YOUR ASSIGNMENT:
Each line of the entries below that holds "Computer" is needed, copied in full.

INFORMATION SHOWN:
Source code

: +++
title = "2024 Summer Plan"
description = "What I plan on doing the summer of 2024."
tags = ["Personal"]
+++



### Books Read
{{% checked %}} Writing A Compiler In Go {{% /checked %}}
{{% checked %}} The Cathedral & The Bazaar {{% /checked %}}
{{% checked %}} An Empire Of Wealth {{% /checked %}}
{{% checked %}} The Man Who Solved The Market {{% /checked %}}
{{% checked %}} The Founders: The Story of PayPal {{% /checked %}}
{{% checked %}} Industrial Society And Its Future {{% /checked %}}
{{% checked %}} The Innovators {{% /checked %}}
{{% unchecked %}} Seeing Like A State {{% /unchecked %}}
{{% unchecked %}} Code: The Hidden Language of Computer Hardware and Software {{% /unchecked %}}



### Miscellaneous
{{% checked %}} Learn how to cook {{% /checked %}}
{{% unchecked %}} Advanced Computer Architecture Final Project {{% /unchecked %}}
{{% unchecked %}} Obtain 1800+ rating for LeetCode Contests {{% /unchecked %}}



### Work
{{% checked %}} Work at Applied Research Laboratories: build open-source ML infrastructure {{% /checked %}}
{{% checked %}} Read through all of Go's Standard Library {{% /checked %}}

WRITTEN REPLY:
{{% unchecked %}} Code: The Hidden Language of Computer Hardware and Software {{% /unchecked %}}
{{% unchecked %}} Advanced Computer Architecture Final Project {{% /unchecked %}}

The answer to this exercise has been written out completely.